I contacted Nick off-list to ask about how the parameters controlling for sympatry (mx01y), subset sympatry (mx01s), vicariance (mx01v), etc., work.

Nick kindly provided a very detailed and helpful answer (thank you very much!!!!), and as this might be of interest to others, I am pasting the conversation below. 

Best regards, Ivan

*****

Dear Dr. Matzke

A few months ago, I posted a question in the BioGeoBEARS Google group about modifying DEC and DIVA-like to allow inheritance of wide sympatry (similar to BAYAREA-like, but also allowing vicariance). I am still confused about this, so I took the liberty of reaching out, and would appreciate any insight you could kindly provide.
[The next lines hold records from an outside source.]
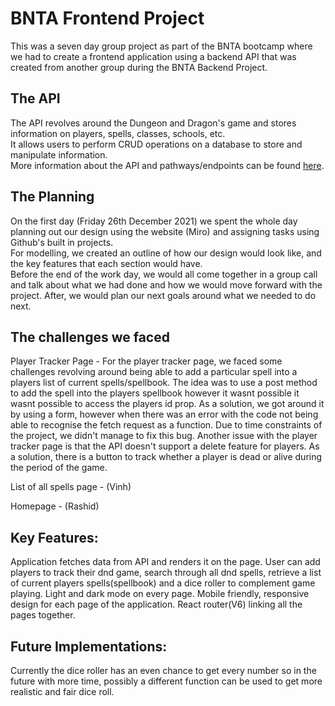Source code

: # BNTA Frontend Project

This was a seven day group project as part of the BNTA bootcamp where we had to create a frontend application using a backend API that was created from another group during the BNTA Backend Project.

## The API

The API revolves around the Dungeon and Dragon's game and stores information on players, spells, classes, schools, etc.
<br>
It allows users to perform CRUD operations on a database to store and manipulate information.
<br>
More information about the API and pathways/endpoints can be found [here](http://...).

## The Planning

On the first day (Friday 26th December 2021) we spent the whole day planning out our design using the website (Miro) and assigning tasks using Github's built in projects.
<br>
For modelling, we created an outline of how our design would look like, and the key features that each section would have.
<br>
Before the end of the work day, we would all come together in a group call and talk about what we had done and how we would move forward with the project. After, we would plan our next goals around what we needed to do next.

## The challenges we faced

Player Tracker Page - For the player tracker page, we faced some challenges revolving around being able to add a particular spell into a players list of current spells/spellbook. The idea was to use a post method to add the spell into the players spellbook however it wasnt possible it wasnt possible to access the players id prop. As a solution, we got around it by using a form, however when there was an error with the code not being able to recognise the fetch request as a function. Due to time constraints of the project, we didn't manage to fix this bug. Another issue with the player tracker page is that the API doesn't support a delete feature for players. As a solution, there is a button to track whether a player is dead or alive during the period of the game. 

List of all spells page - (Vinh)

Homepage - (Rashid)

## Key Features:

Application fetches data from API and renders it on the page.
User can add players to track their dnd game, search through all dnd spells, retrieve a list of current players spells(spellbook) and a dice roller to complement game playing.
Light and dark mode on every page.
Mobile friendly, responsive design for each page of the application.
React router(V6) linking all the pages together. 

## Future Implementations:

Currently the dice roller has an even chance to get every number so in the future with more time, possibly a different function can be used to get more realistic  and fair dice roll. 

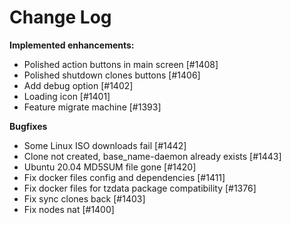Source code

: # Change Log

**Implemented enhancements:**

- Polished action buttons in main screen [\#1408]
- Polished shutdown clones buttons [\#1406]
- Add debug option [\#1402]
- Loading icon [\#1401]
- Feature migrate machine [\#1393]

**Bugfixes**

- Some Linux ISO downloads fail [\#1442]
- Clone not created, base_name-daemon already exists [\#1443]
- Ubuntu 20.04 MD5SUM file gone [\#1420]
- Fix docker files config and dependencies [\#1411]
- Fix docker files for tzdata package compatibility [\#1376]
- Fix sync clones back [\#1403]
- Fix nodes nat [\#1400]
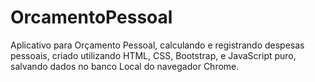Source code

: # OrcamentoPessoal

  Aplicativo para Orçamento Pessoal, calculando e registrando despesas pessoais, criado utilizando HTML, CSS, Bootstrap, e JavaScript puro, salvando dados no banco Local do
  navegador Chrome.
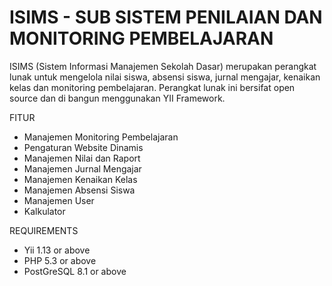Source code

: ISIMS - SUB SISTEM PENILAIAN DAN MONITORING PEMBELAJARAN
=====
ISIMS (Sistem Informasi Manajemen Sekolah Dasar) 
merupakan perangkat lunak untuk mengelola
nilai siswa, absensi siswa, jurnal mengajar, 
kenaikan kelas dan monitoring pembelajaran. 
Perangkat lunak ini bersifat open source dan 
di bangun menggunakan YII Framework.

FITUR 
- Manajemen Monitoring Pembelajaran 
- Pengaturan Website Dinamis 
- Manajemen Nilai dan Raport 
- Manajemen Jurnal Mengajar 
- Manajemen Kenaikan Kelas 
- Manajemen Absensi Siswa 
- Manajemen User 
- Kalkulator

REQUIREMENTS
- Yii 1.13 or above
- PHP 5.3 or above
- PostGreSQL 8.1 or above

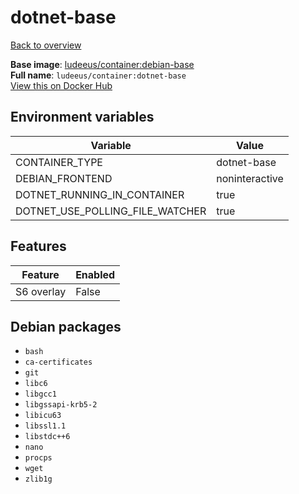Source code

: # dotnet-base

[Back to overview](../index.md)

**Base image**: [ludeeus/container:debian-base](./debian-base)  
**Full name**: `ludeeus/container:dotnet-base`  
[View this on Docker Hub](https://hub.docker.com/r/ludeeus/container/tags?page=1&name=dotnet-base)

## Environment variables

Variable | Value 
-- | --
CONTAINER_TYPE | dotnet-base
DEBIAN_FRONTEND | noninteractive
DOTNET_RUNNING_IN_CONTAINER | true
DOTNET_USE_POLLING_FILE_WATCHER | true

## Features

Feature | Enabled 
-- | --
S6 overlay | False

## Debian packages

- `bash`
- `ca-certificates`
- `git`
- `libc6`
- `libgcc1`
- `libgssapi-krb5-2`
- `libicu63`
- `libssl1.1`
- `libstdc++6`
- `nano`
- `procps`
- `wget`
- `zlib1g`
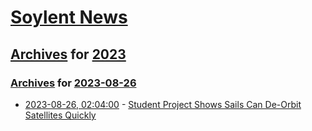 # [Soylent News](../../../README.md)

## [Archives](../../index.md) for [2023](../index.md)

### [Archives](../../index.md) for [2023-08-26](index.md)

* [2023-08-26, 02:04:00](https://soylentnews.org/article.pl?sid=23/08/25/0329207&from=rss) - [Student Project Shows Sails Can De-Orbit Satellites Quickly](https://soylentnews.org/article.pl?sid=23/08/25/0329207&from=rss)
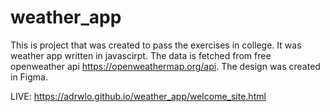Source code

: # weather_app
This is project that was created to pass the exercises in college. It was weather app written in javascirpt. The data is fetched from free openweather api https://openweathermap.org/api. The design was created in Figma. 

LIVE: https://adrwlo.github.io/weather_app/welcome_site.html
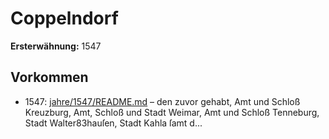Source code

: # Coppelndorf

**Ersterwähnung:** 1547

## Vorkommen
- 1547: [jahre/1547/README.md](../jahre/1547/README.md) – den zuvor gehabt, Amt und Schloß Kreuzburg, Amt,
Schloß und Stadt Weimar, Amt und Schloß Tenneburg,
Stadt Walter83hauſen, Stadt Kahla ſamt d...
Please feel free to answer it in the group so more people will benefit from it.

I modified the parameters table in both DEC and DIVA-like models by adding this bit of code:
BioGeoBEARSobject$BioGeoBEARS_object@params_table["mx01y","type"] = "fixed"
BioGeoBEARSobject$BioGeoBEARS_object@params_table["mx01y","init"] = 0.9999
BioGeoBEARSobject$BioGeoBEARS_object@params_table["mx01y","est"] = 0.9999

This results in models that do allow BOTH wide sympatry and vicariance (so they do the trick I wanted), but I am afraid this might be too simplistic. Is setting "mx01y","init"] to 0.9999 giving too much weight to wide sympatry? (e.g., by underweighting vicariance events?)

I wonder if I should set it to  "mx01y","init"] to 0.5 in the case of DEC, and to 0.3333 in the case od DIVA, to be more equitable with other possible events? Or how should I calculate this?
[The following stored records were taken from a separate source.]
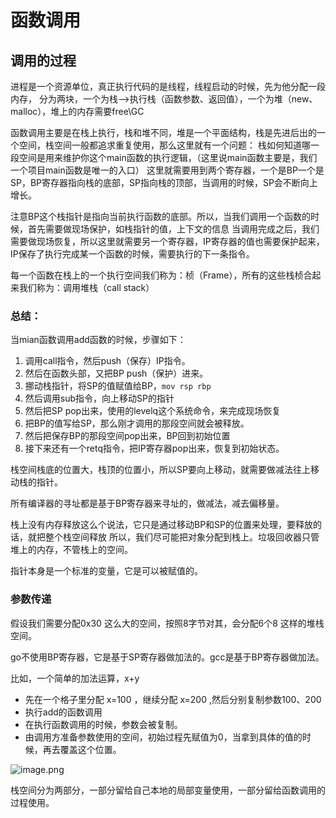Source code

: # 函数调用

## 调用的过程

进程是一个资源单位，真正执行代码的是线程，线程启动的时候，先为他分配一段内存，
分为两块，一个为栈-->执行栈（函数参数、返回值），一个为堆（new、malloc），堆上的内存需要free\GC

函数调用主要是在栈上执行，栈和堆不同，堆是一个平面结构，栈是先进后出的一个空间，栈空间一般都追求重复使用，那么这里就有一个问题：
栈如何知道哪一段空间是用来维护你这个main函数的执行逻辑，（这里说main函数主要是，我们一个项目main函数是唯一的入口）
这里就需要用到两个寄存器，一个是BP一个是SP，BP寄存器指向栈的底部，SP指向栈的顶部，当调用的时候，SP会不断向上增长。

注意BP这个栈指针是指向当前执行函数的底部。所以，当我们调用一个函数的时候，首先需要做现场保护，如栈指针的值，上下文的信息
当调用完成之后，我们需要做现场恢复，所以这里就需要另一个寄存器，IP寄存器的值也需要保护起来，
IP保存了执行完成某一个函数的时候，需要执行的下一条指令。

每一个函数在栈上的一个执行空间我们称为：桢（Frame），所有的这些栈桢合起来我们称为：调用堆栈（call stack）

### 总结：

当mian函数调用add函数的时候，步骤如下：

1. 调用call指令，然后push（保存）IP指令。
2. 然后在函数头部，又把BP push（保护）进来。
3. 挪动栈指针，将SP的值赋值给BP，`mov rsp rbp`
4. 然后调用sub指令，向上移动SP的指针
5. 然后把SP pop出来，使用的levelq这个系统命令，来完成现场恢复
6. 把BP的值写给SP，那么刚才调用的那段空间就会被释放。
7. 然后把保存BP的那段空间pop出来，BP回到初始位置
8. 接下来还有一个retq指令，把IP寄存器pop出来，恢复到初始状态。

栈空间栈底的位置大，栈顶的位置小，所以SP要向上移动，就需要做减法往上移动栈的指针。

所有编译器的寻址都是基于BP寄存器来寻址的，做减法，减去偏移量。

栈上没有内存释放这么个说法，它只是通过移动BP和SP的位置来处理，要释放的话，就把整个栈空间释放
所以，我们尽可能把对象分配到栈上。垃圾回收器只管堆上的内存，不管栈上的空间。

指针本身是一个标准的变量，它是可以被赋值的。

### 参数传递

假设我们需要分配0x30 这么大的空间，按照8字节对其，会分配6个8 这样的堆栈空间。

go不使用BP寄存器，它是基于SP寄存器做加法的。gcc是基于BP寄存器做加法。


比如，一个简单的加法运算，x+y

* 先在一个格子里分配 x=100 ，继续分配 x=200 ,然后分别复制参数100、200
* 执行add的函数调用
* 在执行函数调用的时候，参数会被复制。
* 由调用方准备参数使用的空间，初始过程先赋值为0，当拿到具体的值的时候，再去覆盖这个位置。

![image.png](https://upload-images.jianshu.io/upload_images/6967649-ea43ee8a9c07b0da.png?imageMogr2/auto-orient/strip%7CimageView2/2/w/1240)

栈空间分为两部分，一部分留给自己本地的局部变量使用，一部分留给函数调用的过程使用。
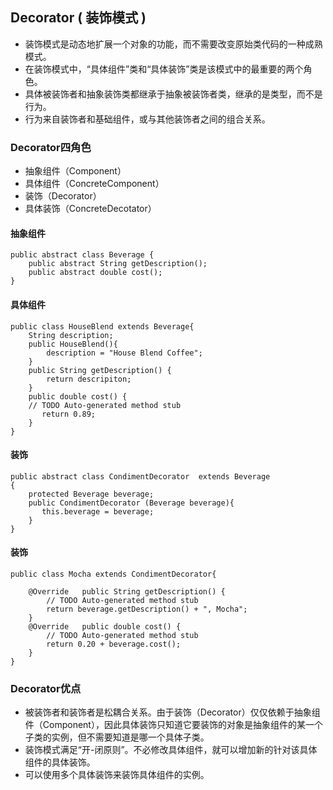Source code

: ## Decorator ( 装饰模式 ) ##

* 装饰模式是动态地扩展一个对象的功能，而不需要改变原始类代码的一种成熟模式。
* 在装饰模式中，“具体组件”类和“具体装饰”类是该模式中的最重要的两个角色。
* 具体被装饰者和抽象装饰类都继承于抽象被装饰者类，继承的是类型，而不是行为。
* 行为来自装饰者和基础组件，或与其他装饰者之间的组合关系。

### Decorator四角色 ###

* 抽象组件（Component） 
* 具体组件（ConcreteComponent） 
* 装饰（Decorator） 
* 具体装饰（ConcreteDecotator）
 
#### 抽象组件 ####

    public abstract class Beverage {	
    	public abstract String getDescription(); 	
    	public abstract double cost();
    }
    
#### 具体组件 ####

    public class HouseBlend extends Beverage{
        String description;
    	public HouseBlend(){
    		description = "House Blend Coffee";	
        }
        public String getDescription() { 
            return descripiton;
        }
    	public double cost() {		
    	// TODO Auto-generated method stub
    	   return 0.89;	
        }
    }
    

#### 装饰 ####

    public abstract class CondimentDecorator  extends Beverage
    {
    	protected Beverage beverage;
        public CondimentDecorator (Beverage beverage){		
    	   this.beverage = beverage;	
        }
    }
    

#### 装饰 ####
    public class Mocha extends CondimentDecorator{	
        	
        @Override	public String getDescription() {		
        	// TODO Auto-generated method stub		
        	return beverage.getDescription() + ", Mocha";	
        }	
        @Override	public double cost() {
        	// TODO Auto-generated method stub		
            return 0.20 + beverage.cost();	
        }
    }
    
### Decorator优点 ###

* 被装饰者和装饰者是松耦合关系。由于装饰（Decorator）仅仅依赖于抽象组件（Component），因此具体装饰只知道它要装饰的对象是抽象组件的某一个子类的实例，但不需要知道是哪一个具体子类。
* 装饰模式满足“开-闭原则”。不必修改具体组件，就可以增加新的针对该具体组件的具体装饰。
* 可以使用多个具体装饰来装饰具体组件的实例。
Thank you very much for any help.
Best,
Ivan

*****

Hi! The "mx01" parameters decide how much relative weight to give to the daughters of different range sizes.

0.0001 means "put all the weight on daughters of size 1" (this applies to the daughter that is non-identical to the ancestor at speciation)
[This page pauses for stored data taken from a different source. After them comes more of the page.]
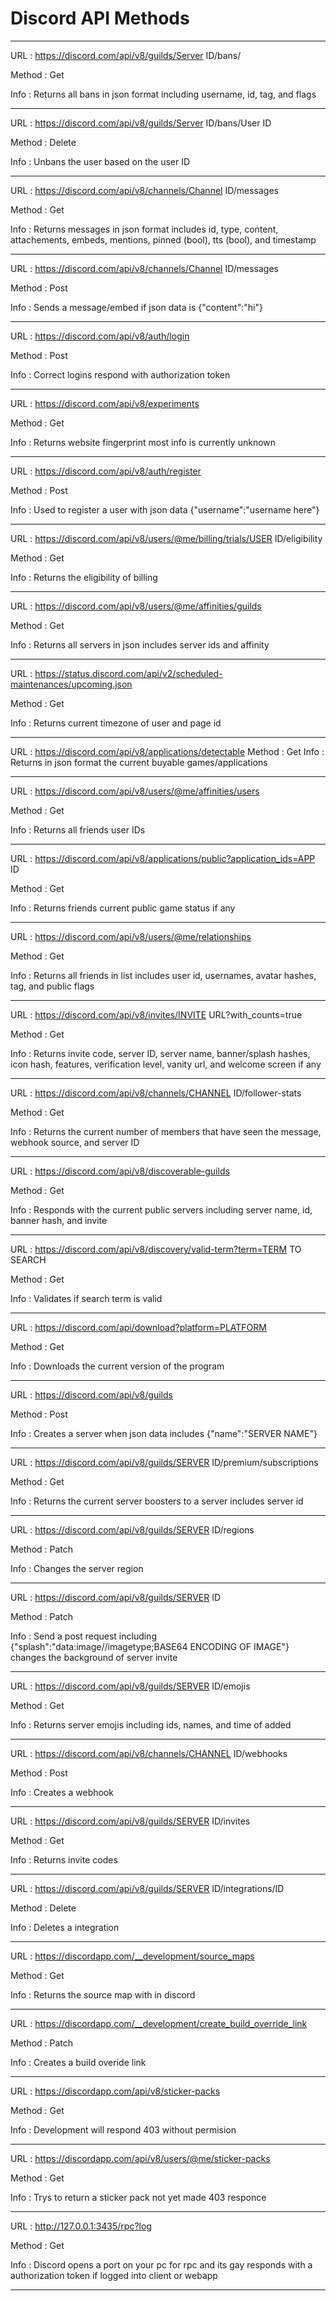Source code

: # Discord API Methods

----------------------------------------------------------------------------------

URL : https://discord.com/api/v8/guilds/Server ID/bans/ 

Method : Get

Info : Returns all bans in json format including username, id, tag, and flags

----------------------------------------------------------------------------------

URL : https://discord.com/api/v8/guilds/Server ID/bans/User ID

Method : Delete

Info : Unbans the user based on the user ID

----------------------------------------------------------------------------------

URL : https://discord.com/api/v8/channels/Channel ID/messages

Method : Get

Info : Returns messages in json format includes id, type, content, attachements, embeds, mentions, pinned (bool), tts (bool), and timestamp

----------------------------------------------------------------------------------

URL : https://discord.com/api/v8/channels/Channel ID/messages

Method : Post

Info : Sends a message/embed if json data is {"content":"hi"}

----------------------------------------------------------------------------------

URL : https://discord.com/api/v8/auth/login

Method : Post

Info : Correct logins respond with authorization token

----------------------------------------------------------------------------------

URL : https://discord.com/api/v8/experiments

Method : Get

Info : Returns website fingerprint most info is currently unknown

----------------------------------------------------------------------------------

URL : https://discord.com/api/v8/auth/register

Method : Post

Info : Used to register a user with json data {"username":"username here"}

----------------------------------------------------------------------------------

URL : https://discord.com/api/v8/users/@me/billing/trials/USER ID/eligibility

Method : Get

Info : Returns the eligibility of billing

----------------------------------------------------------------------------------

URL : https://discord.com/api/v8/users/@me/affinities/guilds

Method : Get

Info : Returns all servers in json includes server ids and affinity

----------------------------------------------------------------------------------

URL : https://status.discord.com/api/v2/scheduled-maintenances/upcoming.json

Method : Get

Info : Returns current timezone of user and page id

----------------------------------------------------------------------------------

URL : https://discord.com/api/v8/applications/detectable
Method : Get
Info : Returns in json format the current buyable games/applications

----------------------------------------------------------------------------------

URL : https://discord.com/api/v8/users/@me/affinities/users

Method : Get

Info : Returns all friends user IDs

----------------------------------------------------------------------------------

URL : https://discord.com/api/v8/applications/public?application_ids=APP ID

Method : Get

Info : Returns friends current public game status if any

----------------------------------------------------------------------------------

URL : https://discord.com/api/v8/users/@me/relationships

Method : Get

Info : Returns all friends in list includes user id, usernames, avatar hashes, tag, and public flags

----------------------------------------------------------------------------------

URL : https://discord.com/api/v8/invites/INVITE URL?with_counts=true

Method : Get

Info : Returns invite code, server ID, server name, banner/splash hashes, icon hash, features, verification level, vanity url, and welcome screen if any

----------------------------------------------------------------------------------

URL : https://discord.com/api/v8/channels/CHANNEL ID/follower-stats

Method : Get

Info : Returns the current number of members that have seen the message, webhook source, and server ID

----------------------------------------------------------------------------------

URL : https://discord.com/api/v8/discoverable-guilds

Method : Get

Info : Responds with the current public servers including server name, id, banner hash, and invite

----------------------------------------------------------------------------------

URL : https://discord.com/api/v8/discovery/valid-term?term=TERM TO SEARCH

Method : Get

Info : Validates if search term is valid

----------------------------------------------------------------------------------

URL : https://discord.com/api/download?platform=PLATFORM

Method : Get

Info : Downloads the current version of the program

----------------------------------------------------------------------------------

URL : https://discord.com/api/v8/guilds

Method : Post

Info : Creates a server when json data includes {"name":"SERVER NAME"}

----------------------------------------------------------------------------------

URL : https://discord.com/api/v8/guilds/SERVER ID/premium/subscriptions

Method : Get

Info : Returns the current server boosters to a server includes server id 

----------------------------------------------------------------------------------

URL : https://discord.com/api/v8/guilds/SERVER ID/regions

Method : Patch

Info : Changes the server region 

----------------------------------------------------------------------------------

URL : https://discord.com/api/v8/guilds/SERVER ID

Method : Patch

Info : Send a post request including {"splash":"data:image//imagetype;BASE64 ENCODING OF IMAGE"} changes the background of server invite

----------------------------------------------------------------------------------

URL : https://discord.com/api/v8/guilds/SERVER ID/emojis

Method : Get

Info : Returns server emojis including ids, names, and time of added

----------------------------------------------------------------------------------

URL : https://discord.com/api/v8/channels/CHANNEL ID/webhooks

Method : Post

Info : Creates a webhook

----------------------------------------------------------------------------------

URL : https://discord.com/api/v8/guilds/SERVER ID/invites

Method : Get

Info : Returns invite codes

----------------------------------------------------------------------------------

URL : https://discord.com/api/v8/guilds/SERVER ID/integrations/ID

Method : Delete

Info : Deletes a integration

----------------------------------------------------------------------------------

URL : https://discordapp.com/__development/source_maps

Method : Get

Info : Returns the source map with in discord

----------------------------------------------------------------------------------

URL : https://discordapp.com/__development/create_build_override_link

Method : Patch

Info : Creates a build overide link 

----------------------------------------------------------------------------------

URL : https://discordapp.com/api/v8/sticker-packs

Method : Get

Info : Development will respond 403 without permision

----------------------------------------------------------------------------------

URL : https://discordapp.com/api/v8/users/@me/sticker-packs

Method : Get

Info : Trys to return a sticker pack not yet made 403 responce

----------------------------------------------------------------------------------

URL : http://127.0.0.1:3435/rpc?log

Method : Get

Info : Discord opens a port on your pc for rpc and its gay responds with a authorization token if logged into client or webapp

----------------------------------------------------------------------------------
0.9999 means "put all the weight on the biggest possible daughter (typically the size of the ancestor at speciation)

0.5000 means equal weight for all daughter range-sizes

So it's doing relative weighting *within* a particular speciation-event-class (mx01y for sympatry, mx01v for vicariance, mx01s for subset, mx01j for jump dispersal).

It's a weird system, but was an attempt to parameterize this thorny issue!

Cheers,
Nick

*****

Hi Nick,

Thanks a lot for this answer, this is very helpful.

So, just to check if I understand correctly:

     -  if  mx01y  is 0.9999, it forces all sympatric events to be  exact range-copying, by making both daughters the same size of the ancestor: ABCD->ABCD, ABCD, or BC->BC,BC, or A->A,A (as in BAYAREA) (and if I understand correctly, vicariance and subset sympatry are still possible if I set v, s, mx01v and mx01s correctly, right?)

     - if  mx01y is 0.0001, in sympatric events, this would always force one of the daughters to consist of a single range. Thus it would allow range copying in a single-area range (A->A,A), but not in a wide range (AB->AB,AB). (I see that mx01y is set to 0.0001 in DEC and DIVA-like).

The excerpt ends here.